Kevin Bankston, staff attorney at the Electronic Frontier Foundation, said Google is amassing data that could create some of the most detailed individual profiles ever devised. "Your search history shows your associations, beliefs, perhaps your medical problems. The things you Google for define you," Bankston said.This is an aspect of the reversal of publicy, on which I have written on my former blog, that I describe like this:
As is typical for search engines, Google retains log files that record search terms used, Web sites visited and the Internet Protocol address and browser type of the computer for every single search conducted through its Web site. In addition, search engines are collecting personally identifiable information in order to offer certain services. For instance, Gmail asks for name and e-mail address. By comparison, Yahoo's registration also asks for address, phone number, birth date, gender and occupation and may ask for home address and Social Security number for financial services.
If search history, e-mail and registration information were combined, a company could see intimate details about a person's health, sex life, religion, financial status and buying preferences. It's "data that's practically a printout of what's going on in your brain: What you are thinking of buying, who you talk to, what you talk about," Bankston said. "It is an unprecedented amount of personal information, and these third parties (such as Google) have carte blanche control over that information."
Blogs are an instance of "publicy" - the McLuhan reversal of "privacy" - that occurs under the intense acceleration of instantaneous communications. Our notion of privacy was created as an artifact of literacy - silent reading lead to private interpretation of ideas that lead to private thoughts that lead to privacy. Blogging is an "outering" of the private mind in a public way (that in turn leads to the multi-way participation that is again characteristic of multi-way instanteous communictions.) Unlike normal conversation that is essentially private but interactive, and unlike broadcast that is inherently not interactive but public, blogging is interactive, public and, of course, networked - that is to say, interconnected.The outering of that which was formerly private, but now becomes public under our control is the extension/enhancement; the outering not under out control is the reversal that, in turn, enables a form of institutional telepathy. It is obviously clear that there would be great interest among those who are charged with securing the homeland (as it were) with such telepathic ability. It has been a key theme among almost every citizen surveillance project endorsed by the U.S. intelligence, and advanced defense research communities - how can those in authority know the minds of any arbitrary person, on demand?
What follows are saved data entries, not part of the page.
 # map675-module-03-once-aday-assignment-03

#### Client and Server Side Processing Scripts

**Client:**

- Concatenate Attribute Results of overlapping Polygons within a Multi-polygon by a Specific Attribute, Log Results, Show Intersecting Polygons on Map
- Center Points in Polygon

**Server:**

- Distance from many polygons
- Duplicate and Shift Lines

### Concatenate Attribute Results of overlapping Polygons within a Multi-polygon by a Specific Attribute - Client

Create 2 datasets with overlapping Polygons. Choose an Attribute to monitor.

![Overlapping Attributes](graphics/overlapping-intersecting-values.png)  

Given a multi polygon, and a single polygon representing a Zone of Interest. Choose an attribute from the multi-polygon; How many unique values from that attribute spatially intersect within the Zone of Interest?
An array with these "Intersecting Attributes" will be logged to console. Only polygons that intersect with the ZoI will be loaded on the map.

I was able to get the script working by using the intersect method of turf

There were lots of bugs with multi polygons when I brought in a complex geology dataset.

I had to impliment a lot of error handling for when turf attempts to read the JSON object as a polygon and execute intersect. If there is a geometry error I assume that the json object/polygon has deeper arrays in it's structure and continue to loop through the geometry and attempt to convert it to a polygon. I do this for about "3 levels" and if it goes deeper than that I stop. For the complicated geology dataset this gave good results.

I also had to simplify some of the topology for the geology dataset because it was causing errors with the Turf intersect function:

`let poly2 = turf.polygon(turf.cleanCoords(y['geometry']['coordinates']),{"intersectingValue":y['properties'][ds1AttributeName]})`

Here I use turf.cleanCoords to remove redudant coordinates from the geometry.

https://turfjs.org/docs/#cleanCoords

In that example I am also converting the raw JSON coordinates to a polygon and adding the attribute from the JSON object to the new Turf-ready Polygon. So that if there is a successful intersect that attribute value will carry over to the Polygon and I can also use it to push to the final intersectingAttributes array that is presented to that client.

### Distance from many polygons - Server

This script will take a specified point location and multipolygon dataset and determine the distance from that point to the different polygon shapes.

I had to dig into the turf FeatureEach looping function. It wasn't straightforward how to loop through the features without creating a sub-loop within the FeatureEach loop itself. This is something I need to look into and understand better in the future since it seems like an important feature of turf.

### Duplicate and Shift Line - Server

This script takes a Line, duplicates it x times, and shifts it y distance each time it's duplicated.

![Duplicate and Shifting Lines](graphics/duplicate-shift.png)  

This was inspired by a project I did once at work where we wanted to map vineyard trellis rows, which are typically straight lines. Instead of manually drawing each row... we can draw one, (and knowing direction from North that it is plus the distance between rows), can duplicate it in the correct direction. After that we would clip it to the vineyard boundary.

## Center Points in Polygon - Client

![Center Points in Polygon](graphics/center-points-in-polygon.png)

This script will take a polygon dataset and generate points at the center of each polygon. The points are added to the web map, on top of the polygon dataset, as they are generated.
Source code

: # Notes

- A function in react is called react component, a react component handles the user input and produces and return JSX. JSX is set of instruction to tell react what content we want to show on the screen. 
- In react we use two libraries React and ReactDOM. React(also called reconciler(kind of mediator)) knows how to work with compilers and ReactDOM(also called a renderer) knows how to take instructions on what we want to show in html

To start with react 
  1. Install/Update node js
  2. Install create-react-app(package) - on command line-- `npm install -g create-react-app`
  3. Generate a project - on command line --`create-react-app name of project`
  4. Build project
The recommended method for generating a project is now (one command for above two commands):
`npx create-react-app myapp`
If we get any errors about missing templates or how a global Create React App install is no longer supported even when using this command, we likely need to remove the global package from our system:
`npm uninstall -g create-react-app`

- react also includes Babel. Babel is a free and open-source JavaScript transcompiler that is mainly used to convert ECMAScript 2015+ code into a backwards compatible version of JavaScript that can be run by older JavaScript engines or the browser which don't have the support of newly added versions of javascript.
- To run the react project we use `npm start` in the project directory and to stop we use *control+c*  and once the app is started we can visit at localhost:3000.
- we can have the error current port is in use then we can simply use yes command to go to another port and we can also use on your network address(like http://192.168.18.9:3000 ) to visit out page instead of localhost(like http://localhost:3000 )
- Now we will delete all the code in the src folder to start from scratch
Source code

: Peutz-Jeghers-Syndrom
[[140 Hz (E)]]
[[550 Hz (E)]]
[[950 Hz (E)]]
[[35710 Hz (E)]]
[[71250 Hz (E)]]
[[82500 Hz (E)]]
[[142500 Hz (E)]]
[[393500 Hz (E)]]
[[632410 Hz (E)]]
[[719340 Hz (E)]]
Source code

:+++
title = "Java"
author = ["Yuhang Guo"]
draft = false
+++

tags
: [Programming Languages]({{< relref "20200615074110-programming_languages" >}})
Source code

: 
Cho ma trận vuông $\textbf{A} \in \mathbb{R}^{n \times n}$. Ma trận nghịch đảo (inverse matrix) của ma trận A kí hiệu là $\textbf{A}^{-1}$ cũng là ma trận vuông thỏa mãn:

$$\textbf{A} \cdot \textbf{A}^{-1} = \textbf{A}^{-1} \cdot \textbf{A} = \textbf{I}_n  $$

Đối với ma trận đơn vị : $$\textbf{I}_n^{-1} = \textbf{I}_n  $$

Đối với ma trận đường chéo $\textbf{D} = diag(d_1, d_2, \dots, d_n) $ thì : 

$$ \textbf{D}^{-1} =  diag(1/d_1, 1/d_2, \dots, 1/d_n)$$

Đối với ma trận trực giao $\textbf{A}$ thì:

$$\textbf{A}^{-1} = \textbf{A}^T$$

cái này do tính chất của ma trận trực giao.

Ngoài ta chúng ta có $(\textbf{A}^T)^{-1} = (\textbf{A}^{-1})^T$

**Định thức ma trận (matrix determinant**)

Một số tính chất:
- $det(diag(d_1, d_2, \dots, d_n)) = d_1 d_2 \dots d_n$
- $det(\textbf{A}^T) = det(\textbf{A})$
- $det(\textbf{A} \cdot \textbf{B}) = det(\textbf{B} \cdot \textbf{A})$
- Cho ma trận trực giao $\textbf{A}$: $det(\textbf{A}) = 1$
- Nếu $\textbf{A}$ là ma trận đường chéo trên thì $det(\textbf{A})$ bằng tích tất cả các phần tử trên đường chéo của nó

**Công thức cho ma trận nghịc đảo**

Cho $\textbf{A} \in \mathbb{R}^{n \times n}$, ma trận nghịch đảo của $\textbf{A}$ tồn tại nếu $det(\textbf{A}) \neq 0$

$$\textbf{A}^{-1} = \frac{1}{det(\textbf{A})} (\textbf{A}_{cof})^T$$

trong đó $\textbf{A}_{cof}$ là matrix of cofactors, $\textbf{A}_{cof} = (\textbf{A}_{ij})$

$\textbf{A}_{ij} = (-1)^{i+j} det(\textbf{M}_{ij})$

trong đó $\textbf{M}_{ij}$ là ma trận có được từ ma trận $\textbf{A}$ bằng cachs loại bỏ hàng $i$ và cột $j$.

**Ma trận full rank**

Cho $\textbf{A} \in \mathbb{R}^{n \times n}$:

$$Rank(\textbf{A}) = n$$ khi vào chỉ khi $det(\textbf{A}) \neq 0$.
There are many other aspects to, and instances of, publicy besides blogging, of course. But blogging is perhaps the most vivid example of publicy of mind that represents the outering of stream of consciousness or inner dialogue.
While there has been outrage at proposed projects like Total Information Awareness, and the unauthorized use of commercial data for CAPPS II, the generally tacit fact that Google has far exceeded both of these initiatives in creating institutional telepathy has gone largely unnoticed.
Or, to put it another way, my blog is my conscious mind of publicy; my Google trace is my unconscious mind of publicy.